Input data below:

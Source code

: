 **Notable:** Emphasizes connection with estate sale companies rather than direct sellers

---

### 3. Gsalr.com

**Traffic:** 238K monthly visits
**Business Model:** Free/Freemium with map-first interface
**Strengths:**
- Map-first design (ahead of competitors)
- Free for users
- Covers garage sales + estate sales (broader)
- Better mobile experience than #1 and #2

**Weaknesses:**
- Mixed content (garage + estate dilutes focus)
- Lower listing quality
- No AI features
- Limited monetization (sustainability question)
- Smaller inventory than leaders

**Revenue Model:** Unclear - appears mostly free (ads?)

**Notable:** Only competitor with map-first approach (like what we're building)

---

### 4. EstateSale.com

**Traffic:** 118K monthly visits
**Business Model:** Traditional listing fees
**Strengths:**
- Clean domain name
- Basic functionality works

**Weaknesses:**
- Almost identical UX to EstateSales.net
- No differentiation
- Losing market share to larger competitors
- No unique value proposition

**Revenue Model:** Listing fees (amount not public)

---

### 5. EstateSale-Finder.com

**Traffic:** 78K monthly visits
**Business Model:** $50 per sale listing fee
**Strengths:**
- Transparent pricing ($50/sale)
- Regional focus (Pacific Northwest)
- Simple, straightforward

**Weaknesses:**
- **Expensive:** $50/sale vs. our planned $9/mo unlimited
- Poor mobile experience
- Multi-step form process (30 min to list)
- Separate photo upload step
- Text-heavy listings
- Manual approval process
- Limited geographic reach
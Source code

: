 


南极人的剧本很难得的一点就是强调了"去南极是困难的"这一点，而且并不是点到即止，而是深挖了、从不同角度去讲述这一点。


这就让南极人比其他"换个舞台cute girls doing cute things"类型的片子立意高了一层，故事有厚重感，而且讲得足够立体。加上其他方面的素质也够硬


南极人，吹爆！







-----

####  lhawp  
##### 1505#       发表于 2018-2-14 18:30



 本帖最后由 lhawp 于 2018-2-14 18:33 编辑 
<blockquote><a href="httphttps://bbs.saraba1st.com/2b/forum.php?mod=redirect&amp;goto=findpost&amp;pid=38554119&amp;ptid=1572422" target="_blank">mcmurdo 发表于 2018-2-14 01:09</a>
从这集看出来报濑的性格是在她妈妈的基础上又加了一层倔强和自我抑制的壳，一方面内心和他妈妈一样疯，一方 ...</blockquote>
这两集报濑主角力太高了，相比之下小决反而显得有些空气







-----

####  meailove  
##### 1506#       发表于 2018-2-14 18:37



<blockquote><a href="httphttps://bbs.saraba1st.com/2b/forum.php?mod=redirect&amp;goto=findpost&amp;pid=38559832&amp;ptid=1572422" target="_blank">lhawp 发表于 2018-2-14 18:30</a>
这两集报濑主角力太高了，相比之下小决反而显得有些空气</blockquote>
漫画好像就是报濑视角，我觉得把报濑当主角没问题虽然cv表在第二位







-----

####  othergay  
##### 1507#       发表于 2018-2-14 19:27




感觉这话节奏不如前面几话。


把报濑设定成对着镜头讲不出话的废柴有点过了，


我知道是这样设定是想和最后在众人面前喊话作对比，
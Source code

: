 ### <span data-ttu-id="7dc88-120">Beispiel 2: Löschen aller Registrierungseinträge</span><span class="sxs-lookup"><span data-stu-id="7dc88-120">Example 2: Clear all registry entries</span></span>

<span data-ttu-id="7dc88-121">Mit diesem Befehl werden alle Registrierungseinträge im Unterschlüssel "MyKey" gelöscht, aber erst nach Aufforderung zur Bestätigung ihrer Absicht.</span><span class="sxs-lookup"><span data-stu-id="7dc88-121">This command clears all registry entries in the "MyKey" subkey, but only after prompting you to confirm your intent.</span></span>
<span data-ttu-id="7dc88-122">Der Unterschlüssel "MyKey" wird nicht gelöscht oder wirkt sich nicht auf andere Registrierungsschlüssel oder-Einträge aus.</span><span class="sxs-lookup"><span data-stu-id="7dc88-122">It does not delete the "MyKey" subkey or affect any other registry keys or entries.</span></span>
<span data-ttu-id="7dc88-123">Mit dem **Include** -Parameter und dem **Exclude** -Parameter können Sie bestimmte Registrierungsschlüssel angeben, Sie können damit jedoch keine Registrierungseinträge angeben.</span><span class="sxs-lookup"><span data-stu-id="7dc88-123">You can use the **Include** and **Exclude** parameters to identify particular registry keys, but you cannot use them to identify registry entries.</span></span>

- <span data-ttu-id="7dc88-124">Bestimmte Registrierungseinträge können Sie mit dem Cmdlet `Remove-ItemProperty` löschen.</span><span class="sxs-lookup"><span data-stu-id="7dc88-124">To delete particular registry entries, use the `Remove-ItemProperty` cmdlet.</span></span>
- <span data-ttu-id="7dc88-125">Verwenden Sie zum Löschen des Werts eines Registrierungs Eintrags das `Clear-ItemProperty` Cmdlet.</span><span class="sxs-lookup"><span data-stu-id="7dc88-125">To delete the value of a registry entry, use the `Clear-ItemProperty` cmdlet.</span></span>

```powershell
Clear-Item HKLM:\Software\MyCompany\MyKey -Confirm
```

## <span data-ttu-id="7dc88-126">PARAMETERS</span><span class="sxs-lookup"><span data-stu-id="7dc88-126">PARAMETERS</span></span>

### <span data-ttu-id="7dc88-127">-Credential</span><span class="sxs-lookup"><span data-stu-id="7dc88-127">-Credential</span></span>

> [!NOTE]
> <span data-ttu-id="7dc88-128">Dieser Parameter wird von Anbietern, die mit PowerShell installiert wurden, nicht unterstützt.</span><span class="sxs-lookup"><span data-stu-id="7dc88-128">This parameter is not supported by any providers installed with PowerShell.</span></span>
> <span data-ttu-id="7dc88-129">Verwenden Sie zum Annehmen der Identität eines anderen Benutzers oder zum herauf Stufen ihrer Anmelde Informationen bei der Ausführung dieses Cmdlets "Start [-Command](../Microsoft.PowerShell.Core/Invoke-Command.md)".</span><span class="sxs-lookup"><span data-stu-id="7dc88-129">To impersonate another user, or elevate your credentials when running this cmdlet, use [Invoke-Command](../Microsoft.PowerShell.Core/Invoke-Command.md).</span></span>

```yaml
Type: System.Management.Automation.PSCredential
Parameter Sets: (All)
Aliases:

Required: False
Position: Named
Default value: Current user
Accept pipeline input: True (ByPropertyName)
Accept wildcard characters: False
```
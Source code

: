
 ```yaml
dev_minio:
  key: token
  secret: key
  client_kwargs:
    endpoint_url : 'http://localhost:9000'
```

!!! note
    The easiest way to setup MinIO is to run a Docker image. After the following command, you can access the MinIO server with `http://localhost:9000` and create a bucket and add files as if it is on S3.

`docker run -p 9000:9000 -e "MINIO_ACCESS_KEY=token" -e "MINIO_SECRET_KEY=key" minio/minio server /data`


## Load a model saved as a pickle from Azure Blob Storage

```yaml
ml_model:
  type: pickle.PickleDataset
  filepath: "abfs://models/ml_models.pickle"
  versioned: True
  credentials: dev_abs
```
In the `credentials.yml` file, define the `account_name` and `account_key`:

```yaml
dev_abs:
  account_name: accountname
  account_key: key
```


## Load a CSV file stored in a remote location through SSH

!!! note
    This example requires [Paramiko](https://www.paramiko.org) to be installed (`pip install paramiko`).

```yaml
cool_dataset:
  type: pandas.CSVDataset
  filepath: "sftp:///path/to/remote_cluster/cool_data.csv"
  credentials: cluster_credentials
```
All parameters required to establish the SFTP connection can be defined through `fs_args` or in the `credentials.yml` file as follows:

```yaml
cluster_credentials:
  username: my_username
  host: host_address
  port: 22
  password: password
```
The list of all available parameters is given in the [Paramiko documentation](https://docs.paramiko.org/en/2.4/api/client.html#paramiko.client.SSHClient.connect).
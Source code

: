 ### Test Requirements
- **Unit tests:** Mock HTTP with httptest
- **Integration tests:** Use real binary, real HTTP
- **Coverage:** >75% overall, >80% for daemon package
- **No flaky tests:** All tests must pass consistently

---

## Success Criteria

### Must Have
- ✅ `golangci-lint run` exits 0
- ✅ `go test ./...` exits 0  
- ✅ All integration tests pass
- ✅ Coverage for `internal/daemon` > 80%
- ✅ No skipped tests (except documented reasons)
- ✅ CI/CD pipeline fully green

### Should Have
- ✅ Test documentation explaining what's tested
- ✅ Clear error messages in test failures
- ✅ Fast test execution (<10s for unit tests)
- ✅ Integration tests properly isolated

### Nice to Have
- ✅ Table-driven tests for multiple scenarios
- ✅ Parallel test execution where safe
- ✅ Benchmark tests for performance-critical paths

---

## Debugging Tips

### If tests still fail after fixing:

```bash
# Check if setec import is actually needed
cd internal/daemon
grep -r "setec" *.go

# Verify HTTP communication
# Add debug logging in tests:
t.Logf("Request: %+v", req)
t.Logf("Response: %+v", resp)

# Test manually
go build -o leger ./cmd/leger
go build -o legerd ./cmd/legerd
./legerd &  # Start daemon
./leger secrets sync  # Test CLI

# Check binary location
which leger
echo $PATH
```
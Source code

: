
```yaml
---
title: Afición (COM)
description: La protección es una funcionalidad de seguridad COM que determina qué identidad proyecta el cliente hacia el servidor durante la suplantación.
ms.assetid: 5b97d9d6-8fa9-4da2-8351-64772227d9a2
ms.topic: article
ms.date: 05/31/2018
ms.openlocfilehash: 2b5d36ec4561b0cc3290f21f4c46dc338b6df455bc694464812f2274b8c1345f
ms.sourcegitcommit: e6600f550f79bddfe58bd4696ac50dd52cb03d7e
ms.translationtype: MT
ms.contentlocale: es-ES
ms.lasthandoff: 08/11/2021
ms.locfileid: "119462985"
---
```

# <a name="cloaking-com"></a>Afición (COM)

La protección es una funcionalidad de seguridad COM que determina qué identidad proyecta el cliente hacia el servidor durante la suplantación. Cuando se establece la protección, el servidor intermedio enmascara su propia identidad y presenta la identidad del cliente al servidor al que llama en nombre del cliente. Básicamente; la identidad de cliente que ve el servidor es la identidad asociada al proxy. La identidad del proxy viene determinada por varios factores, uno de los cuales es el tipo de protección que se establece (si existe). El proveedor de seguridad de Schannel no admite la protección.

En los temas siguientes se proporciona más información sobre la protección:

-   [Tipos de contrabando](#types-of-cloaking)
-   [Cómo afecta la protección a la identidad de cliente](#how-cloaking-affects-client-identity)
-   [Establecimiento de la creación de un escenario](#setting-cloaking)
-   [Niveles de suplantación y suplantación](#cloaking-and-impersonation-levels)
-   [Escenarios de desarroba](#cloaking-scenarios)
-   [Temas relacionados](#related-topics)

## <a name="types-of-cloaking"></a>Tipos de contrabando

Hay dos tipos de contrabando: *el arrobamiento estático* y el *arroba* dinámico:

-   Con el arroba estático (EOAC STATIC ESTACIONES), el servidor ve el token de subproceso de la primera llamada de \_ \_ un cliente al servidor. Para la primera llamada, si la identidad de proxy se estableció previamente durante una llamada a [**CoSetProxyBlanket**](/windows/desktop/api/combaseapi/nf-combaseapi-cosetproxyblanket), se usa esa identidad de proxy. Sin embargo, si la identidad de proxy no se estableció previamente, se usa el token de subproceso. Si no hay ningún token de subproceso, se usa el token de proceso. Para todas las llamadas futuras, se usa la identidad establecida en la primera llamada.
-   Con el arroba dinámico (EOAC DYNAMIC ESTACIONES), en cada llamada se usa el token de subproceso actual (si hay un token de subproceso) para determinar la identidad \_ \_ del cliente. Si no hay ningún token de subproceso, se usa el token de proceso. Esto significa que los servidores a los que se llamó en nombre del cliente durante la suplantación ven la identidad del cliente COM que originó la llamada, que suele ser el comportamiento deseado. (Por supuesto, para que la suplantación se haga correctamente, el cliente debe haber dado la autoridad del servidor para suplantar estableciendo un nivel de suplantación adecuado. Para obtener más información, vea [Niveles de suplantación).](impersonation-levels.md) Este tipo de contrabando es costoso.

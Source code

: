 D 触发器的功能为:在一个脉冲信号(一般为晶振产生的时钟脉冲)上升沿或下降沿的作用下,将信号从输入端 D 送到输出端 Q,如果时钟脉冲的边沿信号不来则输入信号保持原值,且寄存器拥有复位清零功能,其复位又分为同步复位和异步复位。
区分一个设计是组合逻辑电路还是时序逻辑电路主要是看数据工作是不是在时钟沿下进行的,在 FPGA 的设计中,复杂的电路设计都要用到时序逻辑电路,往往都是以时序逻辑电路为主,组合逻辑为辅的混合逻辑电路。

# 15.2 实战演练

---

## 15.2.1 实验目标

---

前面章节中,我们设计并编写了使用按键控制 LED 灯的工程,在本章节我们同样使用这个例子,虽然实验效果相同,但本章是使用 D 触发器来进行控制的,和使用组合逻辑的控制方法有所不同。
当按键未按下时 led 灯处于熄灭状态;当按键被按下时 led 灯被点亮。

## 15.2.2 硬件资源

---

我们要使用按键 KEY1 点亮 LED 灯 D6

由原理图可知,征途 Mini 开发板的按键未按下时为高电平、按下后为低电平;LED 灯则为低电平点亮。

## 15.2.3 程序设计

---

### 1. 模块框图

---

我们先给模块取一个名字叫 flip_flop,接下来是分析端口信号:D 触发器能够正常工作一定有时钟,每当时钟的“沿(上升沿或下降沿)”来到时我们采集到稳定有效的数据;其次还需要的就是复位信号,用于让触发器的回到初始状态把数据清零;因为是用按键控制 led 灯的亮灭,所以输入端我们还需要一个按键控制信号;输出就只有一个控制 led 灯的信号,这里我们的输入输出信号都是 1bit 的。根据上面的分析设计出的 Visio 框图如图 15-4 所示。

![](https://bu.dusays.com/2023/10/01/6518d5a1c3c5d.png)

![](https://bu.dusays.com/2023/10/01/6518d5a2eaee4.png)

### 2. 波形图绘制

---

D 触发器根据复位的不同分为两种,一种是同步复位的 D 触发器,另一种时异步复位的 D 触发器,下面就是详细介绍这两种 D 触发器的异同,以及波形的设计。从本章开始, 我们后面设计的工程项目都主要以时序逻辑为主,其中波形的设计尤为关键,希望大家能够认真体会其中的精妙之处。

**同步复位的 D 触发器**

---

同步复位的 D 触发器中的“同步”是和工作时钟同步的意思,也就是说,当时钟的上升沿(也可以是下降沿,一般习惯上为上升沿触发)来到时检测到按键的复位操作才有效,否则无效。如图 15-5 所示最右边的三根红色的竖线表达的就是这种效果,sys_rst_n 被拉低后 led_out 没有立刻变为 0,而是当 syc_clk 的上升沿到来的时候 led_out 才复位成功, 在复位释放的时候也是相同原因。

End of Input data.

Problem statement =
Reproduce, word for word and in full, only the lines above that start at the line with "- Smaller inventory than leaders" and run through the line with "- Transparent pricing ($50/sale)", both ends included.

Answer to this problem =
- Smaller inventory than leaders

**Revenue Model:** Unclear - appears mostly free (ads?)

**Notable:** Only competitor with map-first approach (like what we're building)

---

### 4. EstateSale.com

**Traffic:** 118K monthly visits
**Business Model:** Traditional listing fees
**Strengths:**
- Clean domain name
- Basic functionality works

**Weaknesses:**
- Almost identical UX to EstateSales.net
- No differentiation
- Losing market share to larger competitors
- No unique value proposition

**Revenue Model:** Listing fees (amount not public)

---

### 5. EstateSale-Finder.com

**Traffic:** 78K monthly visits
**Business Model:** $50 per sale listing fee
**Strengths:**
- Transparent pricing ($50/sale)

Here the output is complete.